{CANARY} - a reactive defense mechanism for Controller Area Networks based on Active RelaYs
2021
We are rethinking the decades-old design of the CAN bus by incorporating reactive defense capabilities in it. While its reliability and cost effectiveness turned CAN into the most widely used in-vehicle communication interface, its topology, physical layer and arbitration mechanism make it impossible to prevent certain types of adversarial activities on the bus. For example, DoS attacks cannot be stopped as the physical layer gives equal rights to all the connected ECUs and an adversary may exploit this by flooding the network with high priority frames or cause transmission errors which may move honest ECUs into the bus-off state. In response to this, we propose a reactive mechanism based on relays placed along the bus that will change the network topology in case of an attack, i.e., a moving target defense mechanism, allowing a bus guardian to filter and redirect legitimate traffic.
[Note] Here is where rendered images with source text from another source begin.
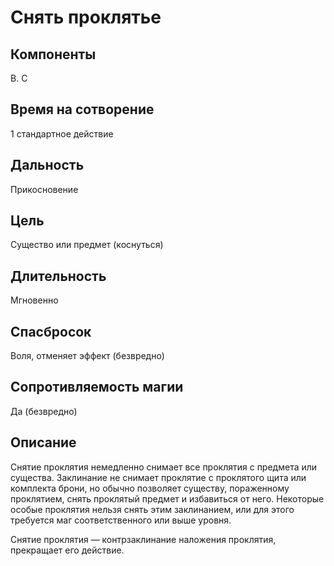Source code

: # Снять проклятье

## Компоненты
В. С

## Время на сотворение
1 стандартное действие

## Дальность
Прикосновение

## Цель
Существо или предмет (коснуться)

## Длительность
Мгновенно

## Спасбросок
Воля, отменяет эффект (безвредно)

## Сопротивляемость магии
Да (безвредно)

## Описание
Снятие проклятия немедленно снимает все проклятия с предмета или существа. Заклинание не снимает проклятие с проклятого щита или комплекта брони, но обычно позволяет существу, пораженному проклятием, снять проклятый предмет и избавиться от него. Некоторые особые проклятия нельзя снять этим заклинанием, или для этого требуется маг соответственного или выше уровня.

Снятие проклятия — контрзаклинание наложения проклятия, прекращает его действие.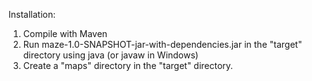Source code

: Installation:

1. Compile with Maven
2. Run maze-1.0-SNAPSHOT-jar-with-dependencies.jar in the "target" directory using java (or javaw in Windows)
3. Create a "maps" directory in the "target" directory.
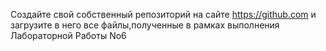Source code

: Создайте свой собственный репозиторий на сайте https://github.com и загрузите в него все файлы,полученные в рамках выполнения Лабораторной Работы No6
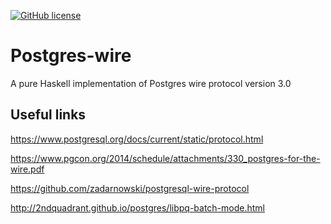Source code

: [![GitHub license](https://img.shields.io/badge/license-MIT-blue.svg)](https://raw.githubusercontent.com/VyacheslavHashov/postgres-wire/master/LICENSE)
# Postgres-wire
A pure Haskell implementation of Postgres wire protocol version 3.0


## Useful links
https://www.postgresql.org/docs/current/static/protocol.html

https://www.pgcon.org/2014/schedule/attachments/330_postgres-for-the-wire.pdf

https://github.com/zadarnowski/postgresql-wire-protocol

http://2ndquadrant.github.io/postgres/libpq-batch-mode.html
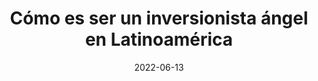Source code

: ---
episode: 47
date: "2022-06-13"
title: Cómo es ser un inversionista ángel en Latinoamérica
guest: Alex Galvez
business: 99 Startups
category: Inversor
description: En este capítulo charlamos con Alex Gálvez, inversionista ángel de startups como Clara, Henry, Fintual y muchas más. Platicamos sobre patrones de startups exitosas, inversiones ángel en LATAM y el proceso para hacer un fondo de inversión. 
---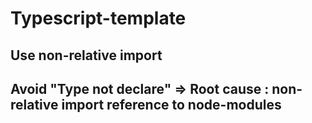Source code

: # Typescript-template
## Use non-relative import
## Avoid "Type not declare" => Root cause : non-relative import reference to node-modules
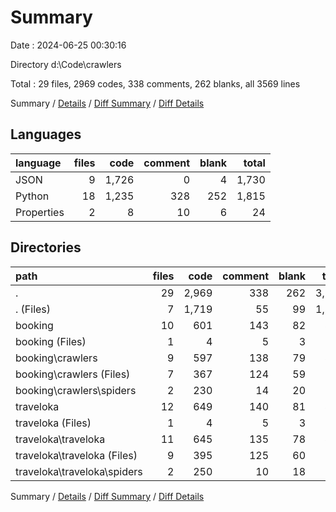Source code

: # Summary

Date : 2024-06-25 00:30:16

Directory d:\\Code\\crawlers

Total : 29 files,  2969 codes, 338 comments, 262 blanks, all 3569 lines

Summary / [Details](details.md) / [Diff Summary](diff.md) / [Diff Details](diff-details.md)

## Languages
| language | files | code | comment | blank | total |
| :--- | ---: | ---: | ---: | ---: | ---: |
| JSON | 9 | 1,726 | 0 | 4 | 1,730 |
| Python | 18 | 1,235 | 328 | 252 | 1,815 |
| Properties | 2 | 8 | 10 | 6 | 24 |

## Directories
| path | files | code | comment | blank | total |
| :--- | ---: | ---: | ---: | ---: | ---: |
| . | 29 | 2,969 | 338 | 262 | 3,569 |
| . (Files) | 7 | 1,719 | 55 | 99 | 1,873 |
| booking | 10 | 601 | 143 | 82 | 826 |
| booking (Files) | 1 | 4 | 5 | 3 | 12 |
| booking\\crawlers | 9 | 597 | 138 | 79 | 814 |
| booking\\crawlers (Files) | 7 | 367 | 124 | 59 | 550 |
| booking\\crawlers\\spiders | 2 | 230 | 14 | 20 | 264 |
| traveloka | 12 | 649 | 140 | 81 | 870 |
| traveloka (Files) | 1 | 4 | 5 | 3 | 12 |
| traveloka\\traveloka | 11 | 645 | 135 | 78 | 858 |
| traveloka\\traveloka (Files) | 9 | 395 | 125 | 60 | 580 |
| traveloka\\traveloka\\spiders | 2 | 250 | 10 | 18 | 278 |

Summary / [Details](details.md) / [Diff Summary](diff.md) / [Diff Details](diff-details.md)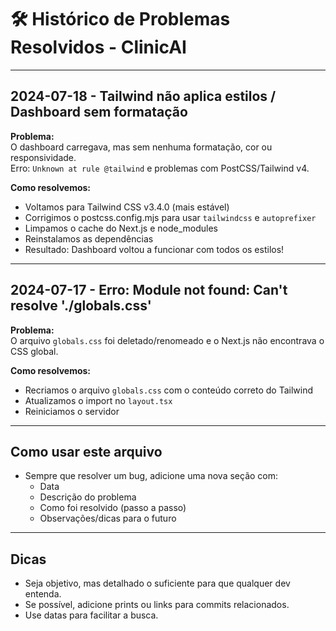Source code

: # 🛠️ Histórico de Problemas Resolvidos - ClinicAI

---

## 2024-07-18 - Tailwind não aplica estilos / Dashboard sem formatação

**Problema:**  
O dashboard carregava, mas sem nenhuma formatação, cor ou responsividade.  
Erro: `Unknown at rule @tailwind` e problemas com PostCSS/Tailwind v4.

**Como resolvemos:**  
- Voltamos para Tailwind CSS v3.4.0 (mais estável)
- Corrigimos o postcss.config.mjs para usar `tailwindcss` e `autoprefixer`
- Limpamos o cache do Next.js e node_modules
- Reinstalamos as dependências
- Resultado: Dashboard voltou a funcionar com todos os estilos!

---

## 2024-07-17 - Erro: Module not found: Can't resolve './globals.css'

**Problema:**  
O arquivo `globals.css` foi deletado/renomeado e o Next.js não encontrava o CSS global.

**Como resolvemos:**  
- Recriamos o arquivo `globals.css` com o conteúdo correto do Tailwind
- Atualizamos o import no `layout.tsx`
- Reiniciamos o servidor

---

## Como usar este arquivo

- Sempre que resolver um bug, adicione uma nova seção com:
  - Data
  - Descrição do problema
  - Como foi resolvido (passo a passo)
  - Observações/dicas para o futuro

---

## Dicas

- Seja objetivo, mas detalhado o suficiente para que qualquer dev entenda.
- Se possível, adicione prints ou links para commits relacionados.
- Use datas para facilitar a busca.
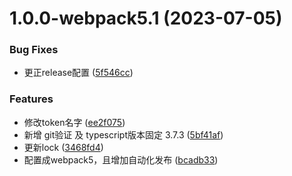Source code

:# 1.0.0-webpack5.1 (2023-07-05)


### Bug Fixes

* 更正release配置 ([5f546cc](https://github.com/kangkang1995/react-simple-webpack/commit/5f546cce70283813196f0ea53758a9663da3f2f1))


### Features

* 修改token名字 ([ee2f075](https://github.com/kangkang1995/react-simple-webpack/commit/ee2f075764d066eafbe7dee7f54ac6e10926d93d))
* 新增 git验证  及 typescript版本固定 3.7.3 ([5bf41af](https://github.com/kangkang1995/react-simple-webpack/commit/5bf41af6473b2b2375a0689a3d8cfb8f8cd15a5b))
* 更新lock ([3468fd4](https://github.com/kangkang1995/react-simple-webpack/commit/3468fd40e5cd3f294860cb083227156c0f2cd9eb))
* 配置成webpack5，且增加自动化发布 ([bcadb33](https://github.com/kangkang1995/react-simple-webpack/commit/bcadb33cc4ae8d76f272eedc3a6670eddad6fce6))
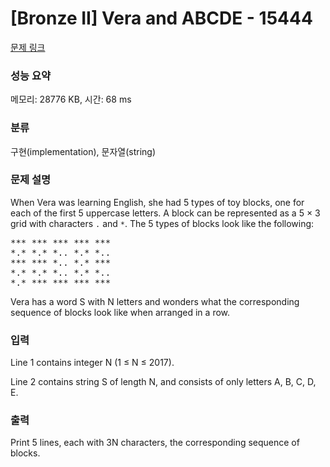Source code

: # [Bronze II] Vera and ABCDE - 15444 

[문제 링크](https://www.acmicpc.net/problem/15444) 

### 성능 요약

메모리: 28776 KB, 시간: 68 ms

### 분류

구현(implementation), 문자열(string)

### 문제 설명

<p>When Vera was learning English, she had 5 types of toy blocks, one for each of the first 5 uppercase letters. A block can be represented as a 5 × 3 grid with characters <code>.</code> and <code>*</code>. The 5 types of blocks look like the following:</p>

<pre>*** *** *** *** ***
*.* *.* *.. *.* *..
*** *** *.. *.* ***
*.* *.* *.. *.* *..
*.* *** *** *** ***</pre>

<p>Vera has a word S with N letters and wonders what the corresponding sequence of blocks look like when arranged in a row.</p>

### 입력 

 <p>Line 1 contains integer N (1 ≤ N ≤ 2017).</p>

<p>Line 2 contains string S of length N, and consists of only letters A, B, C, D, E.</p>

### 출력 

 <p>Print 5 lines, each with 3N characters, the corresponding sequence of blocks.</p>

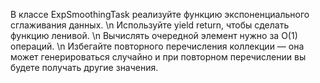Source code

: В классе ExpSmoothingTask реализуйте функцию экспоненциального сглаживания данных. \n
Используйте yield return, чтобы сделать функцию ленивой. \n
Вычислять очередной элемент нужно за O(1) операций. \n
Избегайте повторного перечисления коллекции — она может генерироваться случайно и при повторном перечислении вы будете получать другие значения.
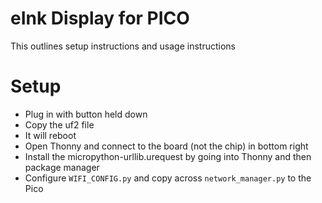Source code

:# eInk Display for PICO

This outlines setup instructions and usage instructions

# Setup
- Plug in with button held down
- Copy the uf2 file
- It will reboot
- Open Thonny and connect to the board (not the chip) in bottom right
- Install the micropython-urllib.urequest by going into Thonny and then package manager
- Configure `WIFI_CONFIG.py` and copy across `network_manager.py` to the Pico

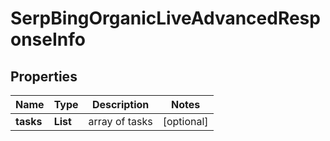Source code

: # SerpBingOrganicLiveAdvancedResponseInfo


## Properties

| Name | Type | Description | Notes |
|------------ | ------------- | ------------- | -------------|
**tasks** | **List<SerpBingOrganicLiveAdvancedTaskInfo>** | array of tasks |[optional]|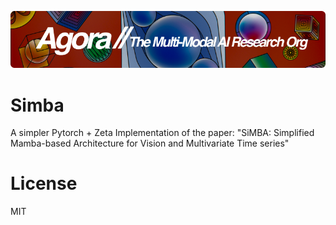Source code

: [![Multi-Modality](agorabanner.png)](https://discord.gg/qUtxnK2NMf)

# Simba
A simpler Pytorch + Zeta Implementation of the paper: "SiMBA: Simplified Mamba-based Architecture for Vision and Multivariate Time series"




# License
MIT
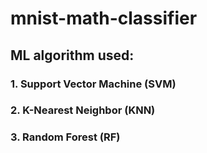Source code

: # mnist-math-classifier

## ML algorithm used:
### 1. Support Vector Machine (SVM)
### 2. K-Nearest Neighbor (KNN)
### 3. Random Forest (RF)
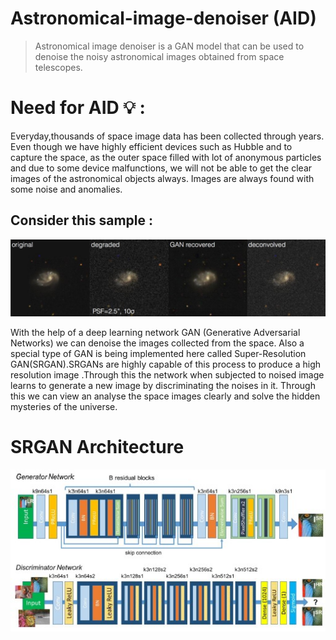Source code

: # Astronomical-image-denoiser (AID)

> Astronomical image denoiser is a GAN model that can be used to denoise the noisy astronomical images obtained from space telescopes.

# Need for AID 💡 :

Everyday,thousands of space image data has been collected through years. Even though we have highly efficient devices such as Hubble and to capture the space, as the outer space filled with lot of anonymous particles and due to some device malfunctions, we will not be able to get the clear images of the astronomical objects always. Images are always found with some noise and anomalies.

## Consider this sample :

<img src="images/sample.jpg">

With the help of a deep learning network GAN (Generative Adversarial Networks) we can denoise the images collected from the space. Also a special type of GAN is being implemented here called Super-Resolution GAN(SRGAN).SRGANs are highly capable of this process to produce a high resolution image .Through this the network when subjected to noised image learns to generate a new image by discriminating the noises in it. Through this we can view an analyse the space images clearly and solve the hidden mysteries of the universe.

# SRGAN Architecture

<img src="images/SRGAN.jpg">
We take care of physical properties of the bus and keep the 120 Ω load constant at the end of the lines whenever relays are triggered to modify the topology of the bus. We build a proof-of-concept implementation and test it in a laboratory setup with automotive-grade controllers that demonstrates its functionality over collected real-world in-vehicle traffic. Our experiments show that despite short term disturbances when the relays are triggered, the frame loss is effectively zero.